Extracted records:
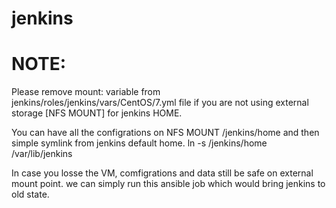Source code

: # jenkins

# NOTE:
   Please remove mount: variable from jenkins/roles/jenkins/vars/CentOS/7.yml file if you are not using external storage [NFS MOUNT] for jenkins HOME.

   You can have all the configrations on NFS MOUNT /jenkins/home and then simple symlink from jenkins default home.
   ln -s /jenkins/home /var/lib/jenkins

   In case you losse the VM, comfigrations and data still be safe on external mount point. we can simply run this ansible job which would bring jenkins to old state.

* * *

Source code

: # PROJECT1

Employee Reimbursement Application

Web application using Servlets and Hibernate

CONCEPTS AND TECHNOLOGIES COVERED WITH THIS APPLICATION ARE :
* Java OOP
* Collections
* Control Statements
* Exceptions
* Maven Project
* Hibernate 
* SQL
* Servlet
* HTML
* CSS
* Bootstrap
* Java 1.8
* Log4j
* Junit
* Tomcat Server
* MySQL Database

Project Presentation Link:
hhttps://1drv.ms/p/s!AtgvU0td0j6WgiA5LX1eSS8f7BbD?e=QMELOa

--- YOUR ASSIGNMENT ---
Go line by line through the records and copy those that contain the word "from".

--- OUTPUT FOR THIS EXERCISE ---
   Please remove mount: variable from jenkins/roles/jenkins/vars/CentOS/7.yml file if you are not using external storage [NFS MOUNT] for jenkins HOME.
   You can have all the configrations on NFS MOUNT /jenkins/home and then simple symlink from jenkins default home.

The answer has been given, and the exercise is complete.